▶ Work instructions:
All of the data below should be repeated exactly. Pictures should not be included.

▶ Provided material:
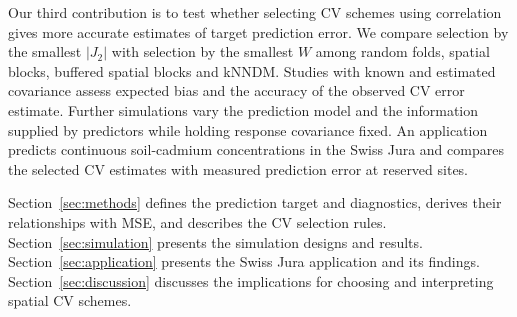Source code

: Our third contribution is to test whether selecting CV schemes using correlation gives more accurate estimates of target prediction error. We compare selection by the smallest $|J_2|$ with selection by the smallest $W$ among random folds, spatial blocks, buffered spatial blocks and kNNDM. Studies with known and estimated covariance assess expected bias and the accuracy of the observed CV error estimate. Further simulations vary the prediction model and the information supplied by predictors while holding response covariance fixed. An application predicts continuous soil-cadmium concentrations in the Swiss Jura and compares the selected CV estimates with measured prediction error at reserved sites.

Section~\ref{sec:methods} defines the prediction target and diagnostics, derives their relationships with MSE, and describes the CV selection rules. Section~\ref{sec:simulation} presents the simulation designs and results. Section~\ref{sec:application} presents the Swiss Jura application and its findings. Section~\ref{sec:discussion} discusses the implications for choosing and interpreting spatial CV schemes.
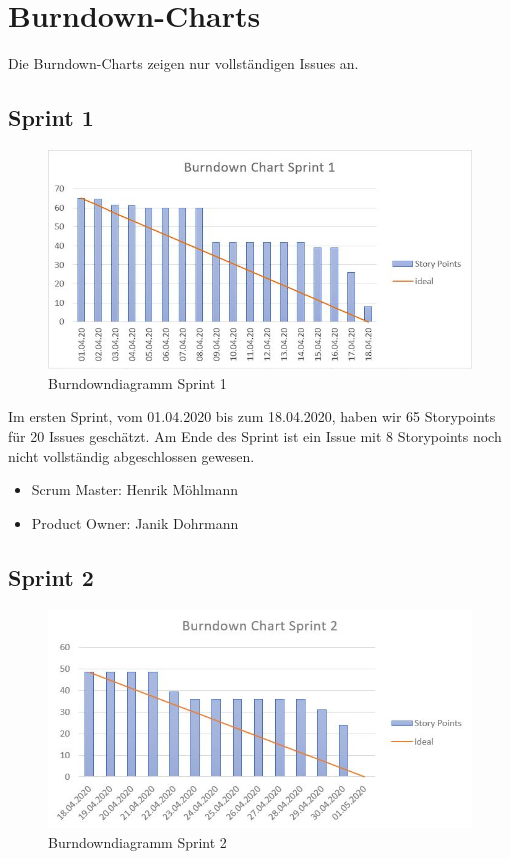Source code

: \chapter{Burndown-Charts}

Die Burndown-Charts zeigen nur vollständigen Issues an.

\section{Sprint 1}

\begin{figure}[H]
	\centering
	\includegraphics[width=\textwidth]{burndown/sprint1.jpg}
	\caption{Burndowndiagramm Sprint 1}
	\label{figure:burndown_sprint1}
\end{figure}

Im ersten Sprint, vom 01.04.2020 bis zum 18.04.2020, haben wir 65 Storypoints für 20 Issues geschätzt. Am Ende des Sprint ist ein Issue mit 8 Storypoints noch nicht vollständig abgeschlossen gewesen.
\begin{itemize}
\item Scrum Master: Henrik Möhlmann
\item Product Owner: Janik Dohrmann
\end{itemize}

\newpage
\section{Sprint 2}

\begin{figure}[H]
	\centering
	\includegraphics[width=\textwidth]{burndown/sprint2.jpg}
	\caption{Burndowndiagramm Sprint 2}
	\label{figure:burndown_sprint2}
\end{figure}

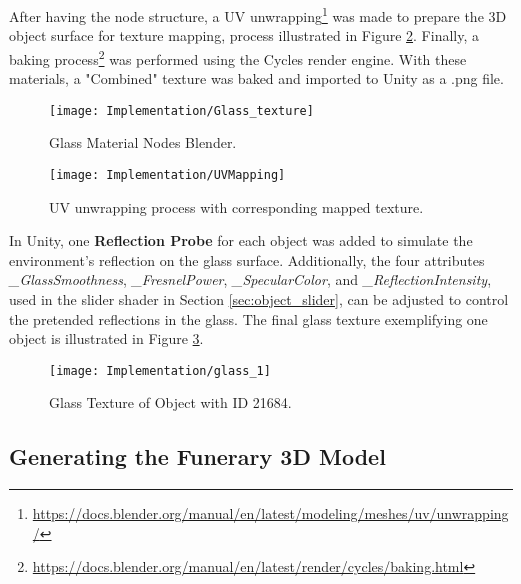 After having the node structure, a UV unwrapping\footnote {\url{https://docs.blender.org/manual/en/latest/modeling/meshes/uv/unwrapping/}} was made to prepare the \gls{3D} object surface for texture mapping, process illustrated in Figure \ref{fig:uv_process}.
 Finally, a baking process\footnote{\url{https://docs.blender.org/manual/en/latest/render/cycles/baking.html}} was performed using the Cycles render engine.
With these materials, a "Combined" texture was baked and imported to Unity as a .png file.

 \begin{figure}[h!]
    \centering
    \texttt{[image: Implementation/Glass\_texture]}
    \caption{Glass Material Nodes Blender.}
    \label{fig:glass_texture}    
\end{figure}


\begin{figure}[h!]
    \centering
    \texttt{[image: Implementation/UVMapping]}
    \caption{UV unwrapping process with corresponding mapped texture.}
    \label{fig:uv_process}
\end{figure}


In Unity, one \textbf{Reflection Probe} for each object was added to simulate the environment's reflection on the glass surface.
Additionally, the four attributes \emph{\_GlassSmoothness}, \emph{\_FresnelPower}, \emph{\_SpecularColor}, and \emph{\_ReflectionIntensity}, used in the slider shader in Section \ref{sec:object_slider}, can be adjusted to control the pretended reflections in the glass.
The final glass texture exemplifying one object is illustrated in Figure \ref{fig:glass1}.

\begin{figure}[h!]
    \centering
    \texttt{[image: Implementation/glass\_1]}
    \caption{Glass Texture of Object with ID 21684.}
    \label{fig:glass1}
\end{figure}



\subsection{Generating the Funerary \gls{3D} Model}
\label{sec:build_model}

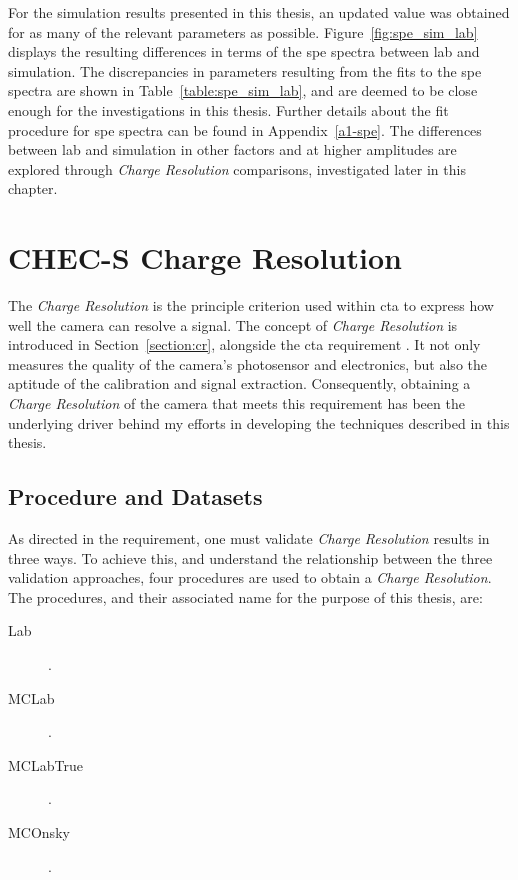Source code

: For the simulation results presented in this thesis, an updated value was obtained for as many of the relevant  parameters as possible. Figure~\ref{fig:spe_sim_lab} displays the resulting differences in terms of the \gls{spe} spectra between lab and simulation. The discrepancies in parameters resulting from the fits to the \gls{spe} spectra are shown in Table~\ref{table:spe_sim_lab}, and are deemed to be close enough for the investigations in this thesis. Further details about the fit procedure for \gls{spe} spectra can be found in Appendix~\ref{a1-spe}. The differences between lab and simulation in other factors and at higher amplitudes are explored through \textit{Charge Resolution} comparisons, investigated later in this chapter.

\section{CHEC-S Charge Resolution}

The \textit{Charge Resolution} is the principle criterion used within \gls{cta} to express how well the camera can resolve a signal. The concept of \textit{Charge Resolution} is introduced in Section~\ref{section:cr}, alongside the \gls{cta} requirement . It not only measures the quality of the camera's photosensor and electronics, but also the aptitude of the calibration and signal extraction. Consequently, obtaining a \textit{Charge Resolution} of the camera that meets this requirement has been the underlying driver behind my efforts in developing the techniques described in this thesis.

\subsection{Procedure and Datasets}

As directed in the  requirement, one must validate \textit{Charge Resolution} results in three ways. To achieve this, and understand the relationship between the three validation approaches, four procedures are used to obtain a \textit{Charge Resolution}. The procedures, and their associated name for the purpose of this thesis, are:

\begin{description}
\item [Lab] .
\item [MCLab] .
\item [MCLabTrue] . 
\item [MCOnsky] .
\end{description}


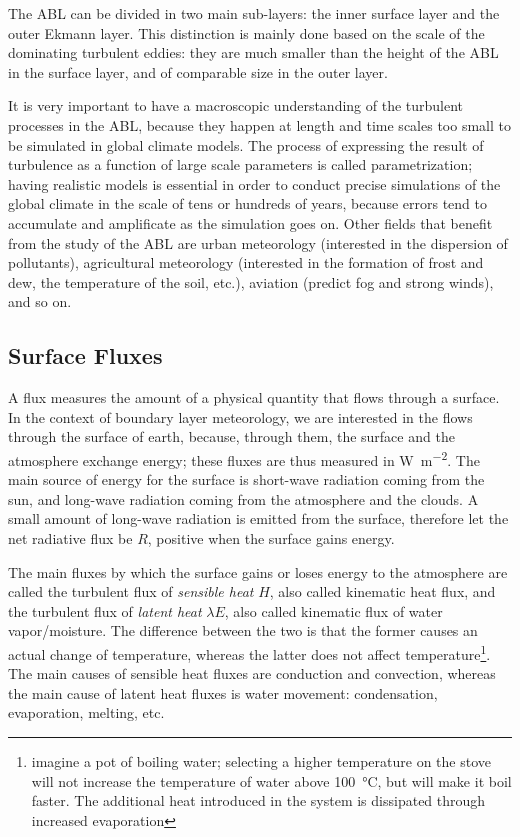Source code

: \documentclass[a4paper]{book}
\begin{document}
The ABL can be divided in two main sub-layers: the inner surface layer and the outer Ekmann layer. This distinction is mainly done based on the scale of the dominating turbulent eddies: they are much smaller than the height of the ABL in the surface layer, and of comparable size in the outer layer.

It is very important to have a macroscopic understanding of the turbulent processes in the ABL, because they happen at length and time scales too small to be simulated in global climate models. The process of expressing the result of turbulence as a function of large scale parameters is called parametrization; having realistic models is essential in order to conduct precise simulations of the global climate in the scale of tens or hundreds of years, because errors tend to accumulate and amplificate as the simulation goes on. Other fields that benefit from the study of the ABL are urban meteorology (interested in the dispersion of pollutants), agricultural meteorology (interested in the formation of frost and dew, the temperature of the soil, etc.), aviation (predict fog and strong winds), and so on.

\subsection{Surface Fluxes}
A flux measures the amount of a physical quantity that flows through a surface. In the context of boundary layer meteorology, we are interested in the flows through the surface of earth, because, through them, the surface and the atmosphere exchange energy; these fluxes are thus measured in \si{\watt\per\square\meter}. The main source of energy for the surface is short-wave radiation coming from the sun, and long-wave radiation coming from the atmosphere and the clouds. A small amount of long-wave radiation is emitted from the surface, therefore let the net radiative flux be $R$, positive when the surface gains energy.

The main fluxes by which the surface gains or loses energy to the atmosphere are called the turbulent flux of \emph{sensible heat} $H$, also called kinematic heat flux, and the turbulent flux of \emph{latent heat} $\lambda E$, also called kinematic flux of water vapor/moisture. The difference between the two is that the former causes an actual change of temperature, whereas the latter does not affect temperature\footnote{imagine a pot of boiling water; selecting a higher temperature on the stove will not increase the temperature of water above \SI{100}{\celsius}, but will make it boil faster. The additional heat introduced in the system is dissipated through increased evaporation}. The main causes of sensible heat fluxes are conduction and convection, whereas the main cause of latent heat fluxes is water movement: condensation, evaporation, melting, etc. 
\end{document}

▶ Solution to the exercise:
Source code

: Our third contribution is to test whether selecting CV schemes using correlation gives more accurate estimates of target prediction error. We compare selection by the smallest $|J_2|$ with selection by the smallest $W$ among random folds, spatial blocks, buffered spatial blocks and kNNDM. Studies with known and estimated covariance assess expected bias and the accuracy of the observed CV error estimate. Further simulations vary the prediction model and the information supplied by predictors while holding response covariance fixed. An application predicts continuous soil-cadmium concentrations in the Swiss Jura and compares the selected CV estimates with measured prediction error at reserved sites.

Section~\ref{sec:methods} defines the prediction target and diagnostics, derives their relationships with MSE, and describes the CV selection rules. Section~\ref{sec:simulation} presents the simulation designs and results. Section~\ref{sec:application} presents the Swiss Jura application and its findings. Section~\ref{sec:discussion} discusses the implications for choosing and interpreting spatial CV schemes.
Source code

: \chapter{Burndown-Charts}

Die Burndown-Charts zeigen nur vollständigen Issues an.

\section{Sprint 1}

\begin{figure}[H]
	\centering
	\includegraphics[width=\textwidth]{burndown/sprint1.jpg}
	\caption{Burndowndiagramm Sprint 1}
	\label{figure:burndown_sprint1}
\end{figure}

Im ersten Sprint, vom 01.04.2020 bis zum 18.04.2020, haben wir 65 Storypoints für 20 Issues geschätzt. Am Ende des Sprint ist ein Issue mit 8 Storypoints noch nicht vollständig abgeschlossen gewesen.
\begin{itemize}
\item Scrum Master: Henrik Möhlmann
\item Product Owner: Janik Dohrmann
\end{itemize}

\newpage
\section{Sprint 2}

\begin{figure}[H]
	\centering
	\includegraphics[width=\textwidth]{burndown/sprint2.jpg}
	\caption{Burndowndiagramm Sprint 2}
	\label{figure:burndown_sprint2}
\end{figure}

 After having the node structure, a UV unwrapping\footnote {\url{https://docs.blender.org/manual/en/latest/modeling/meshes/uv/unwrapping/}} was made to prepare the \gls{3D} object surface for texture mapping, process illustrated in Figure \ref{fig:uv_process}.
 Finally, a baking process\footnote{\url{https://docs.blender.org/manual/en/latest/render/cycles/baking.html}} was performed using the Cycles render engine.
With these materials, a "Combined" texture was baked and imported to Unity as a .png file.

 \begin{figure}[h!]
    \centering
    \texttt{[image: Implementation/Glass\_texture]}
    \caption{Glass Material Nodes Blender.}
    \label{fig:glass_texture}    
\end{figure}


\begin{figure}[h!]
    \centering
    \texttt{[image: Implementation/UVMapping]}
    \caption{UV unwrapping process with corresponding mapped texture.}
    \label{fig:uv_process}
\end{figure}


In Unity, one \textbf{Reflection Probe} for each object was added to simulate the environment's reflection on the glass surface.
Additionally, the four attributes \emph{\_GlassSmoothness}, \emph{\_FresnelPower}, \emph{\_SpecularColor}, and \emph{\_ReflectionIntensity}, used in the slider shader in Section \ref{sec:object_slider}, can be adjusted to control the pretended reflections in the glass.
The final glass texture exemplifying one object is illustrated in Figure \ref{fig:glass1}.

\begin{figure}[h!]
    \centering
    \texttt{[image: Implementation/glass\_1]}
    \caption{Glass Texture of Object with ID 21684.}
    \label{fig:glass1}
\end{figure}



\subsection{Generating the Funerary \gls{3D} Model}
\label{sec:build_model}

Source code

: For the simulation results presented in this thesis, an updated value was obtained for as many of the relevant  parameters as possible. Figure~\ref{fig:spe_sim_lab} displays the resulting differences in terms of the \gls{spe} spectra between lab and simulation. The discrepancies in parameters resulting from the fits to the \gls{spe} spectra are shown in Table~\ref{table:spe_sim_lab}, and are deemed to be close enough for the investigations in this thesis. Further details about the fit procedure for \gls{spe} spectra can be found in Appendix~\ref{a1-spe}. The differences between lab and simulation in other factors and at higher amplitudes are explored through \textit{Charge Resolution} comparisons, investigated later in this chapter.

\section{CHEC-S Charge Resolution}

The \textit{Charge Resolution} is the principle criterion used within \gls{cta} to express how well the camera can resolve a signal. The concept of \textit{Charge Resolution} is introduced in Section~\ref{section:cr}, alongside the \gls{cta} requirement . It not only measures the quality of the camera's photosensor and electronics, but also the aptitude of the calibration and signal extraction. Consequently, obtaining a \textit{Charge Resolution} of the camera that meets this requirement has been the underlying driver behind my efforts in developing the techniques described in this thesis.

\subsection{Procedure and Datasets}

As directed in the  requirement, one must validate \textit{Charge Resolution} results in three ways. To achieve this, and understand the relationship between the three validation approaches, four procedures are used to obtain a \textit{Charge Resolution}. The procedures, and their associated name for the purpose of this thesis, are:

\begin{description}
\item [Lab] .
\item [MCLab] .
\item [MCLabTrue] . 
\item [MCOnsky] .
\end{description}


Source code

: \documentclass[a4paper]{book}
\begin{document}
The ABL can be divided in two main sub-layers: the inner surface layer and the outer Ekmann layer. This distinction is mainly done based on the scale of the dominating turbulent eddies: they are much smaller than the height of the ABL in the surface layer, and of comparable size in the outer layer.

It is very important to have a macroscopic understanding of the turbulent processes in the ABL, because they happen at length and time scales too small to be simulated in global climate models. The process of expressing the result of turbulence as a function of large scale parameters is called parametrization; having realistic models is essential in order to conduct precise simulations of the global climate in the scale of tens or hundreds of years, because errors tend to accumulate and amplificate as the simulation goes on. Other fields that benefit from the study of the ABL are urban meteorology (interested in the dispersion of pollutants), agricultural meteorology (interested in the formation of frost and dew, the temperature of the soil, etc.), aviation (predict fog and strong winds), and so on.

\subsection{Surface Fluxes}
A flux measures the amount of a physical quantity that flows through a surface. In the context of boundary layer meteorology, we are interested in the flows through the surface of earth, because, through them, the surface and the atmosphere exchange energy; these fluxes are thus measured in \si{\watt\per\square\meter}. The main source of energy for the surface is short-wave radiation coming from the sun, and long-wave radiation coming from the atmosphere and the clouds. A small amount of long-wave radiation is emitted from the surface, therefore let the net radiative flux be $R$, positive when the surface gains energy.

The main fluxes by which the surface gains or loses energy to the atmosphere are called the turbulent flux of \emph{sensible heat} $H$, also called kinematic heat flux, and the turbulent flux of \emph{latent heat} $\lambda E$, also called kinematic flux of water vapor/moisture. The difference between the two is that the former causes an actual change of temperature, whereas the latter does not affect temperature\footnote{imagine a pot of boiling water; selecting a higher temperature on the stove will not increase the temperature of water above \SI{100}{\celsius}, but will make it boil faster. The additional heat introduced in the system is dissipated through increased evaporation}. The main causes of sensible heat fluxes are conduction and convection, whereas the main cause of latent heat fluxes is water movement: condensation, evaporation, melting, etc. 
\end{document}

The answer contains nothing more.